BEGIN

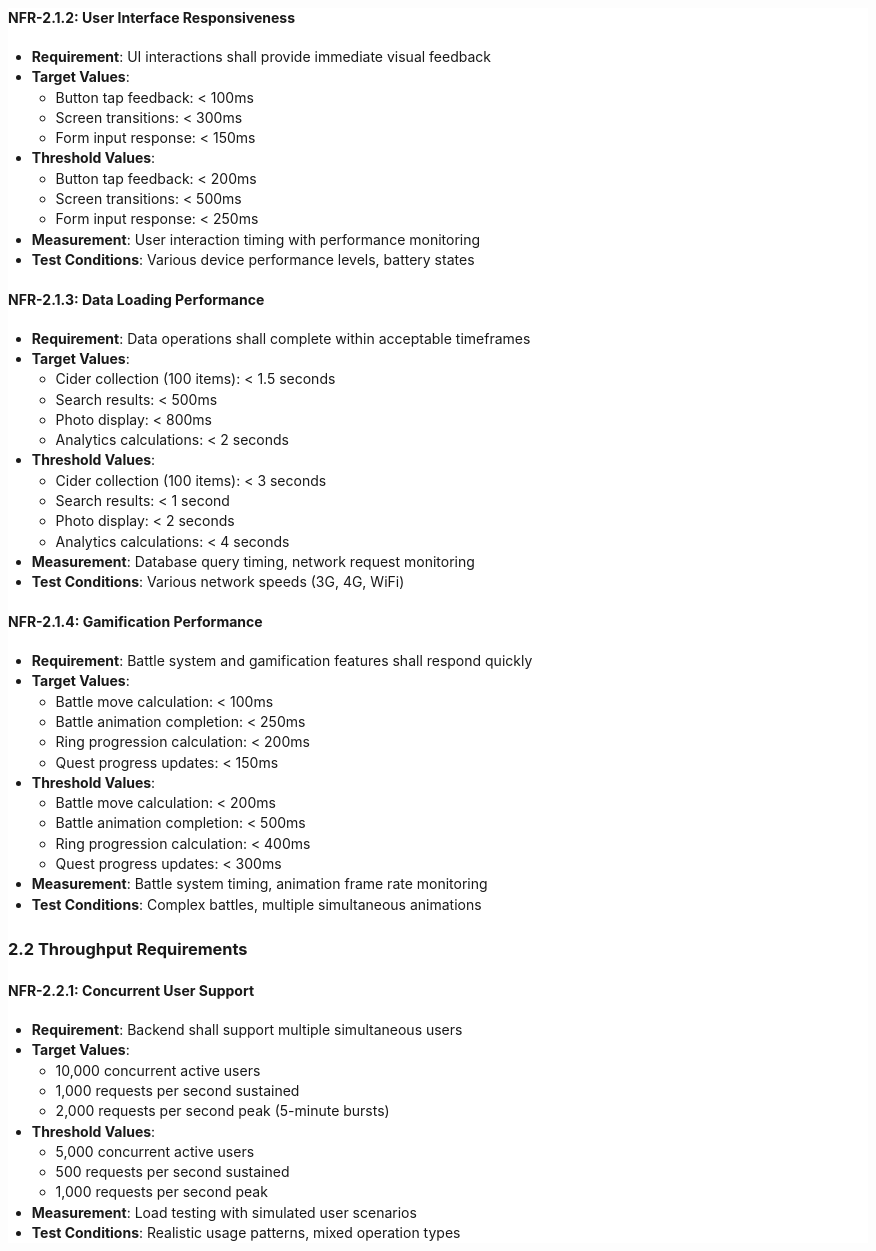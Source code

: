 #### NFR-2.1.2: User Interface Responsiveness
- **Requirement**: UI interactions shall provide immediate visual feedback
- **Target Values**:
  - Button tap feedback: < 100ms
  - Screen transitions: < 300ms
  - Form input response: < 150ms
- **Threshold Values**:
  - Button tap feedback: < 200ms
  - Screen transitions: < 500ms
  - Form input response: < 250ms
- **Measurement**: User interaction timing with performance monitoring
- **Test Conditions**: Various device performance levels, battery states

#### NFR-2.1.3: Data Loading Performance
- **Requirement**: Data operations shall complete within acceptable timeframes
- **Target Values**:
  - Cider collection (100 items): < 1.5 seconds
  - Search results: < 500ms
  - Photo display: < 800ms
  - Analytics calculations: < 2 seconds
- **Threshold Values**:
  - Cider collection (100 items): < 3 seconds
  - Search results: < 1 second
  - Photo display: < 2 seconds
  - Analytics calculations: < 4 seconds
- **Measurement**: Database query timing, network request monitoring
- **Test Conditions**: Various network speeds (3G, 4G, WiFi)

#### NFR-2.1.4: Gamification Performance
- **Requirement**: Battle system and gamification features shall respond quickly
- **Target Values**:
  - Battle move calculation: < 100ms
  - Battle animation completion: < 250ms
  - Ring progression calculation: < 200ms
  - Quest progress updates: < 150ms
- **Threshold Values**:
  - Battle move calculation: < 200ms
  - Battle animation completion: < 500ms
  - Ring progression calculation: < 400ms
  - Quest progress updates: < 300ms
- **Measurement**: Battle system timing, animation frame rate monitoring
- **Test Conditions**: Complex battles, multiple simultaneous animations

### 2.2 Throughput Requirements

#### NFR-2.2.1: Concurrent User Support
- **Requirement**: Backend shall support multiple simultaneous users
- **Target Values**:
  - 10,000 concurrent active users
  - 1,000 requests per second sustained
  - 2,000 requests per second peak (5-minute bursts)
- **Threshold Values**:
  - 5,000 concurrent active users
  - 500 requests per second sustained
  - 1,000 requests per second peak
- **Measurement**: Load testing with simulated user scenarios
- **Test Conditions**: Realistic usage patterns, mixed operation types
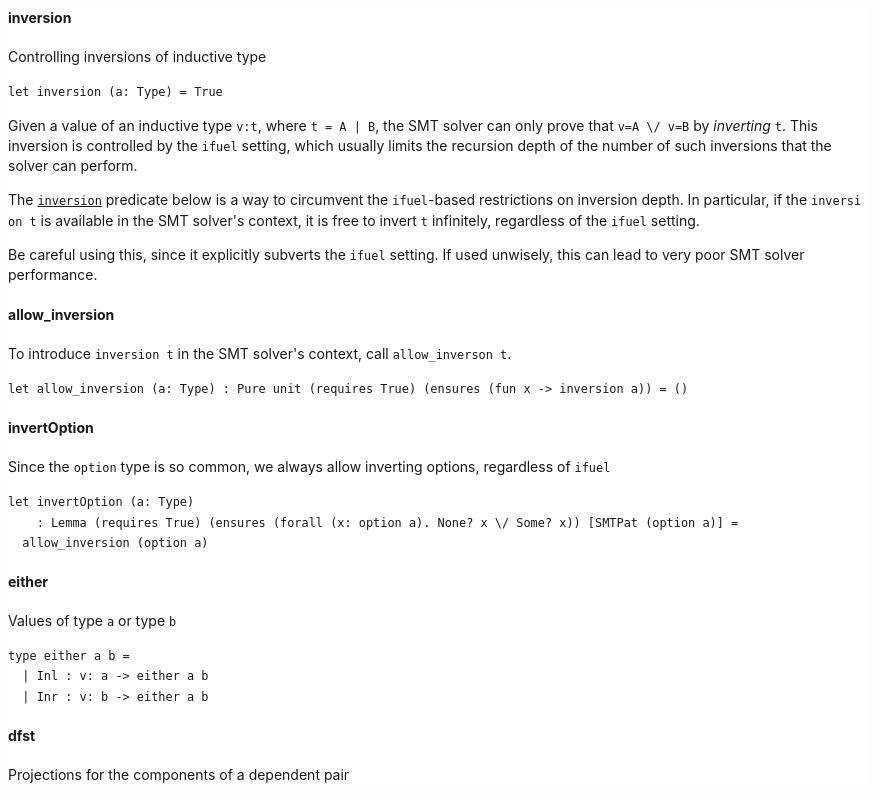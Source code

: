 #### inversion

Controlling inversions of inductive type

```fstar
let inversion (a: Type) = True
```

Given a value of an inductive type `v:t`, where `t = A | B`, the SMT
solver can only prove that `v=A \/ v=B` by _inverting_ `t`. This
inversion is controlled by the `ifuel` setting, which usually limits
the recursion depth of the number of such inversions that the solver
can perform.

The [`inversion`](#inversion) predicate below is a way to circumvent the
`ifuel`-based restrictions on inversion depth. In particular, if the
`inversion t` is available in the SMT solver's context, it is free to
invert `t` infinitely, regardless of the `ifuel` setting.

Be careful using this, since it explicitly subverts the `ifuel`
setting. If used unwisely, this can lead to very poor SMT solver
performance.

#### allow_inversion

To introduce `inversion t` in the SMT solver's context, call
`allow_inverson t`.

```fstar
let allow_inversion (a: Type) : Pure unit (requires True) (ensures (fun x -> inversion a)) = ()
```

#### invertOption

Since the `option` type is so common, we always allow inverting
options, regardless of `ifuel`

```fstar
let invertOption (a: Type)
    : Lemma (requires True) (ensures (forall (x: option a). None? x \/ Some? x)) [SMTPat (option a)] =
  allow_inversion (option a)
```

#### either

Values of type `a` or type `b`

```fstar
type either a b =
  | Inl : v: a -> either a b
  | Inr : v: b -> either a b
```

#### dfst

Projections for the components of a dependent pair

END

TASK STATEMENT ->
Restate word for word the lines running from the first line of the material to the line containing "- **Measurement**: User", inclusive, and drop every picture.

EXPECTED ANSWER ->
Source code

: #### NFR-2.1.2: User Interface Responsiveness
- **Requirement**: UI interactions shall provide immediate visual feedback
- **Target Values**:
  - Button tap feedback: < 100ms
  - Screen transitions: < 300ms
  - Form input response: < 150ms
- **Threshold Values**:
  - Button tap feedback: < 200ms
  - Screen transitions: < 500ms
  - Form input response: < 250ms
- **Measurement**: User interaction timing with performance monitoring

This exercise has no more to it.